Look for "more" in the material below and show each line that contains it.
□ □ □ □ □
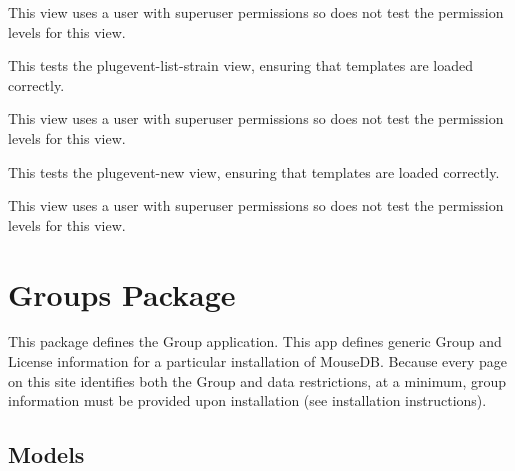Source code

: \documentclass[letterpaper,10pt,english]{sphinxmanual}
\begin{document}
\begin{fulllineitems}
\begin{fulllineitems}
This view uses a user with superuser permissions so does not test the permission levels for this view.

\end{fulllineitems}


\begin{fulllineitems}
\label{api:mousedb.timed_mating.tests.Timed_MatingViewTests.test_plugevent_list_strain}
This tests the plugevent-list-strain view, ensuring that templates are loaded correctly.

This view uses a user with superuser permissions so does not test the permission levels for this view.

\end{fulllineitems}


\begin{fulllineitems}
\label{api:mousedb.timed_mating.tests.Timed_MatingViewTests.test_plugevent_new}
This tests the plugevent-new view, ensuring that templates are loaded correctly.

This view uses a user with superuser permissions so does not test the permission levels for this view.

\end{fulllineitems}


\end{fulllineitems}



\section{Groups Package}
\label{api:groups-package}\label{api:module-mousedb.groups}
This package defines the Group application.
This app defines generic Group and License information for a particular installation of MouseDB.  
Because every page on this site identifies both the Group and data restrictions, at a minimum, group information must be provided upon installation (see installation instructions).


\subsection{Models}
\label{api:id15}\label{api:module-mousedb.groups.models}
\end{document}
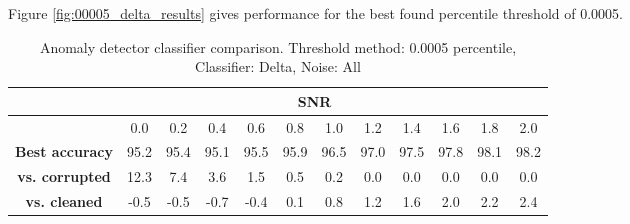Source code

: Figure \ref{fig:00005_delta_results} gives performance for the best found percentile threshold of 0.0005. 

\begin{table}[ht]
    \centering
    \caption{Anomaly detector classifier comparison. Threshold method: 0.0005 percentile, Classifier: Delta, Noise: All}
    \begin{tabular}{c c c c c c c c c c c c}
    \hline\hline
    & \multicolumn{10}{c}{\textbf{SNR}} \\
    \hline
    & 0.0 & 0.2 & 0.4 & 0.6 & 0.8 & 1.0 & 1.2 & 1.4 & 1.6 & 1.8 & 2.0 \\
    \hline\hline
    \textbf{Best accuracy} & 95.2 & 95.4 & 95.1 & 95.5 & 95.9 & 96.5 & 97.0 & 97.5 & 97.8 & 98.1 & 98.2 \\
    \textbf{vs. corrupted} & 12.3 &  7.4 & 3.6 & 1.5 & 0.5 & 0.2 & 0.0 & 0.0 & 0.0 & 0.0 & 0.0 \\
    \textbf{vs. cleaned} & -0.5 & -0.5 & -0.7 & -0.4 & 0.1 & 0.8 & 1.2 & 1.6 & 2.0 & 2.2 & 2.4 \\
    \hline
    \end{tabular}
    \label{table:classifier_results}
\end{table}

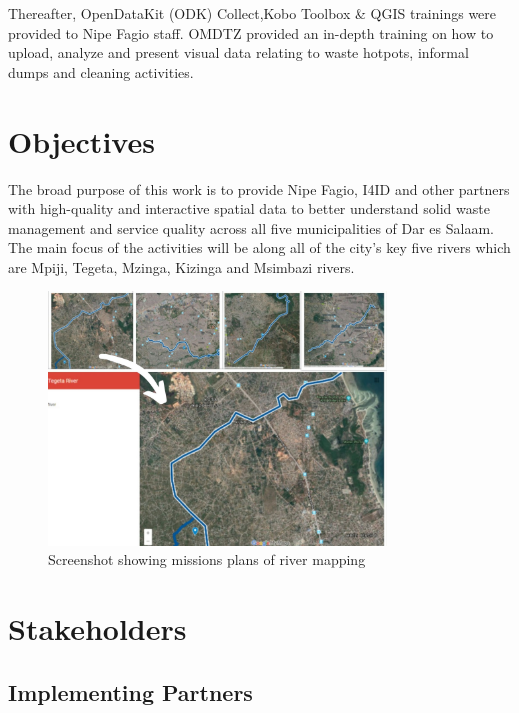 \documentclass[a4paper,12pt,twoside]{article}
\begin{document}
    Thereafter, OpenDataKit (ODK) Collect,Kobo Toolbox & QGIS trainings were provided to Nipe Fagio staff. OMDTZ provided an in-depth training on how to upload, analyze and present visual data relating to waste hotpots, informal dumps and cleaning activities.


\newpage
\section{Objectives}

    The broad purpose of this work is to provide Nipe Fagio, I4ID and other partners with high-quality and interactive spatial data to better understand solid waste management and service quality across all five municipalities of Dar es Salaam. The main focus of the activities will be along all of the city’s key five rivers which are Mpiji, Tegeta, Mzinga, Kizinga and Msimbazi rivers. 

        \begin{figure}%
            \centering
            \includegraphics[width=0.8\textwidth]{images/image14.jpg}
            \caption{Screenshot showing missions plans of river mapping}
        \end{figure}

\section{Stakeholders}

\subsection{Implementing Partners}
\end{document}
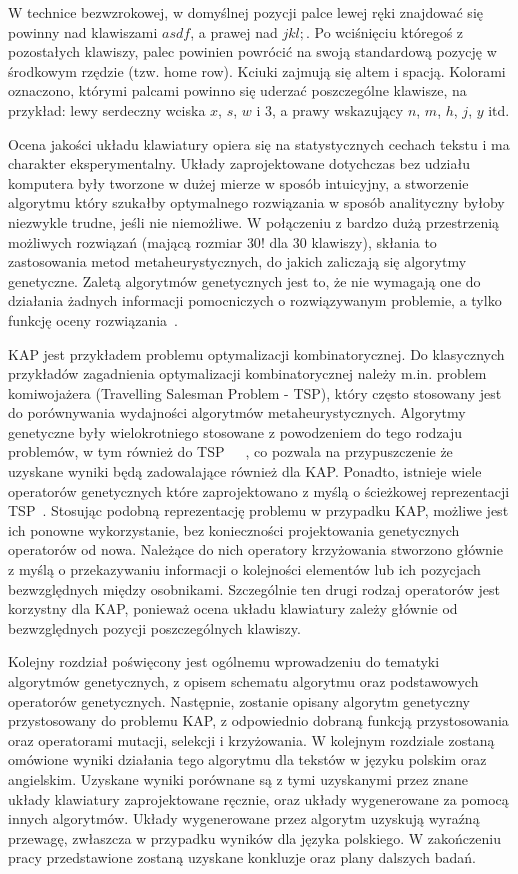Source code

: \documentclass{xmgr}
\begin{document}
W technice bezwzrokowej, w domyślnej pozycji palce lewej ręki znajdować się powinny nad klawiszami $asdf$, a prawej nad $jkl;$. Po wciśnięciu któregoś z pozostałych klawiszy, palec powinien powrócić na swoją standardową pozycję w środkowym rzędzie (tzw. home row). Kciuki zajmują się altem i spacją. Kolorami oznaczono, którymi palcami powinno się uderzać poszczególne klawisze, na przykład: lewy serdeczny wciska $x$, $s$, $w$ i $3$, a prawy wskazujący $n$, $m$, $h$, $j$, $y$ itd.

Ocena jakości układu klawiatury opiera się na statystycznych cechach tekstu i ma charakter eksperymentalny. Układy zaprojektowane dotychczas bez udziału komputera były tworzone w dużej mierze w sposób intuicyjny, a stworzenie algorytmu który szukałby optymalnego rozwiązania w sposób analityczny byłoby niezwykle trudne, jeśli nie niemożliwe. W połączeniu z bardzo dużą przestrzenią możliwych rozwiązań (mającą rozmiar $30!$ dla 30 klawiszy), skłania to zastosowania metod metaheurystycznych, do jakich zaliczają się algorytmy genetyczne. Zaletą algorytmów genetycznych jest to, że nie wymagają one do działania żadnych informacji pomocniczych o rozwiązywanym problemie, a tylko funkcję oceny rozwiązania~\cite{Goldberg:1998:AGZ}.

KAP jest przykładem problemu optymalizacji kombinatorycznej. Do klasycznych przykładów zagadnienia optymalizacji kombinatorycznej należy m.in. problem komiwojażera (Travelling Salesman Problem - TSP), który często stosowany jest do porównywania wydajności algorytmów metaheurystycznych. Algorytmy genetyczne były wielokrotniego stosowane z powodzeniem do tego rodzaju problemów, w tym również do TSP~\cite{Michalewicz:2003:AGSDPE}~\cite{Brady}~\cite{Stutzle:2000:CNI:645825.668943}, co pozwala na przypuszczenie że uzyskane wyniki będą zadowalające również dla KAP. Ponadto, istnieje wiele operatorów genetycznych które zaprojektowano z myślą o ścieżkowej reprezentacji TSP~\cite{Larranaga99geneticalgorithms}. Stosując podobną reprezentację problemu w przypadku KAP, możliwe jest ich ponowne wykorzystanie, bez konieczności projektowania genetycznych operatorów od nowa. Należące do nich operatory krzyżowania stworzono głównie z myślą o przekazywaniu informacji o kolejności elementów lub ich pozycjach bezwzględnych między osobnikami. Szczególnie ten drugi rodzaj operatorów jest korzystny dla KAP, ponieważ ocena układu klawiatury zależy głównie od bezwzględnych pozycji poszczególnych klawiszy.

Kolejny rozdział poświęcony jest ogólnemu wprowadzeniu do tematyki algorytmów genetycznych, z opisem schematu algorytmu oraz podstawowych operatorów genetycznych. Następnie, zostanie opisany algorytm genetyczny przystosowany do problemu KAP, z odpowiednio dobraną funkcją przystosowania oraz operatorami mutacji, selekcji i krzyżowania. W kolejnym rozdziale zostaną omówione wyniki działania tego algorytmu dla tekstów w języku polskim oraz angielskim. Uzyskane wyniki porównane są z tymi uzyskanymi przez znane układy klawiatury zaprojektowane ręcznie, oraz układy wygenerowane za pomocą innych algorytmów. Układy wygenerowane przez algorytm uzyskują wyraźną przewagę, zwłaszcza w przypadku wyników dla języka polskiego. W zakończeniu pracy przedstawione zostaną uzyskane konkluzje oraz plany dalszych badań.
\end{document}
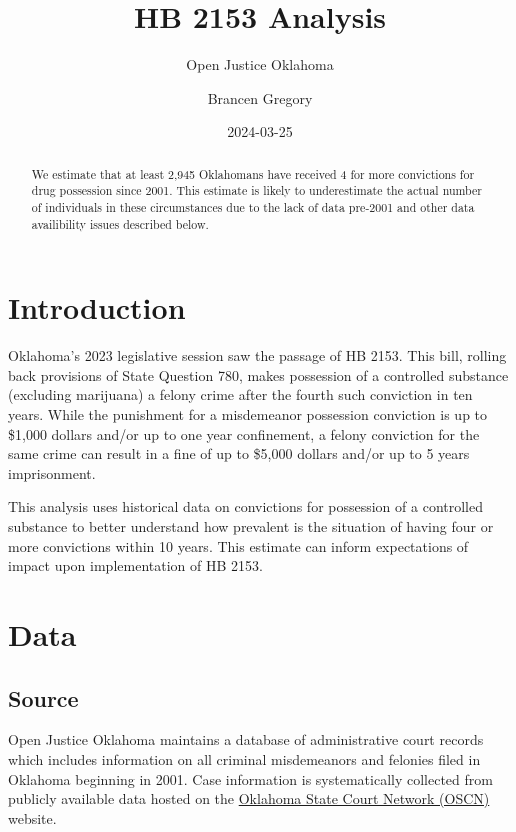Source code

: \documentclass[
  letterpaper,
  DIV=11,
  numbers=noendperiod]{scrartcl}
\title{HB 2153 Analysis}
\subtitle{Open Justice Oklahoma}
\author{Brancen Gregory}
\date{2024-03-25}
\begin{document}
\maketitle
\begin{abstract}
We estimate that at least 2,945 Oklahomans have received 4 for more
convictions for drug possession since 2001. This estimate is likely to
underestimate the actual number of individuals in these circumstances
due to the lack of data pre-2001 and other data availibility issues
described below.
\end{abstract}
\ifdefined\Shaded\renewenvironment{Shaded}{\begin{tcolorbox}[sharp corners, borderline west={3pt}{0pt}{shadecolor}, frame hidden, interior hidden, breakable, enhanced, boxrule=0pt]}{\end{tcolorbox}}\fi

\hypertarget{introduction}{%
\section{Introduction}\label{introduction}}

Oklahoma's 2023 legislative session saw the passage of HB 2153. This
bill, rolling back provisions of State Question 780, makes possession of
a controlled substance (excluding marijuana) a felony crime after the
fourth such conviction in ten years. While the punishment for a
misdemeanor possession conviction is up to \$1,000 dollars and/or up to
one year confinement, a felony conviction for the same crime can result
in a fine of up to \$5,000 dollars and/or up to 5 years imprisonment.

This analysis uses historical data on convictions for possession of a
controlled substance to better understand how prevalent is the situation
of having four or more convictions within 10 years. This estimate can
inform expectations of impact upon implementation of HB 2153.

\hypertarget{data}{%
\section{Data}\label{data}}

\hypertarget{source}{%
\subsection{Source}\label{source}}

Open Justice Oklahoma maintains a database of administrative court
records which includes information on all criminal misdemeanors and
felonies filed in Oklahoma beginning in 2001. Case information is
systematically collected from publicly available data hosted on the
\href{https://www.oscn.net/v4/}{Oklahoma State Court Network (OSCN)}
website.
\end{document}
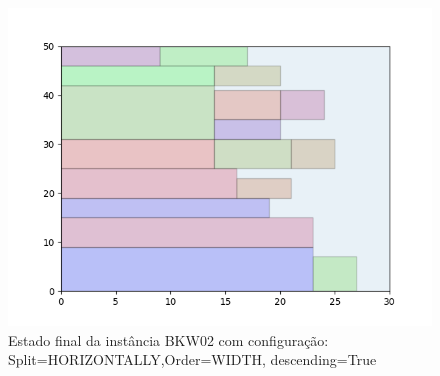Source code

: \begin{figure}[H]
    \centering
    \caption[]{Estado final da instância BKW02 com configuração: Split=HORIZONTALLY,Order=WIDTH, descending=True}
    \label{fig:bkw02-horizontally-width-true}
    \includegraphics[scale=0.5]{output/figures/bkw/bkw02/horizontally/width/true/00}
\end{figure}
□ □ □ □ □
## Output of the task
We estimate that at least 2,945 Oklahomans have received 4 for more
of having four or more convictions within 10 years. This estimate can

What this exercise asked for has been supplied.